Start of Supplied records

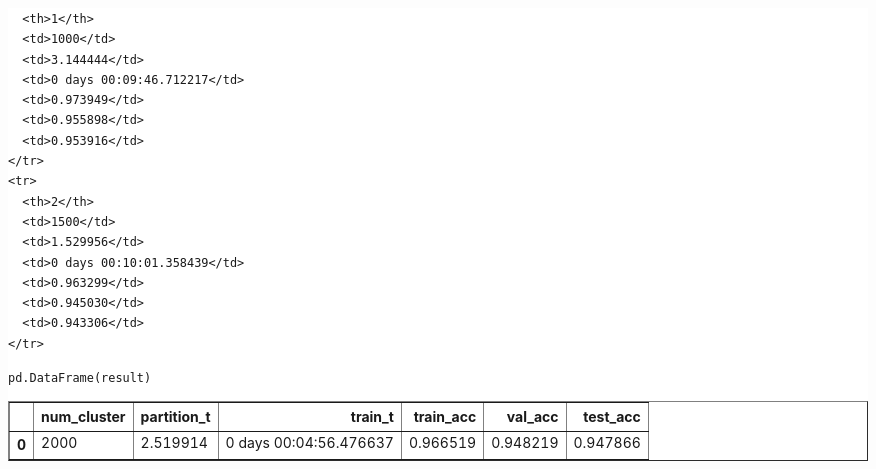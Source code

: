       <th>1</th>
      <td>1000</td>
      <td>3.144444</td>
      <td>0 days 00:09:46.712217</td>
      <td>0.973949</td>
      <td>0.955898</td>
      <td>0.953916</td>
    </tr>
    <tr>
      <th>2</th>
      <td>1500</td>
      <td>1.529956</td>
      <td>0 days 00:10:01.358439</td>
      <td>0.963299</td>
      <td>0.945030</td>
      <td>0.943306</td>
    </tr>
  </tbody>
</table>
</div>




```python
pd.DataFrame(result)
```




<div>
<style scoped>
    .dataframe tbody tr th:only-of-type {
        vertical-align: middle;
    }

    .dataframe tbody tr th {
        vertical-align: top;
    }

    .dataframe thead th {
        text-align: right;
    }
</style>
<table border="1" class="dataframe">
  <thead>
    <tr style="text-align: right;">
      <th></th>
      <th>num_cluster</th>
      <th>partition_t</th>
      <th>train_t</th>
      <th>train_acc</th>
      <th>val_acc</th>
      <th>test_acc</th>
    </tr>
  </thead>
  <tbody>
    <tr>
      <th>0</th>
      <td>2000</td>
      <td>2.519914</td>
      <td>0 days 00:04:56.476637</td>
      <td>0.966519</td>
      <td>0.948219</td>
      <td>0.947866</td>
    </tr>
    <tr>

End of Supplied records

How many lines of the material contain the string "days"? Answer with the number and nothing else.

3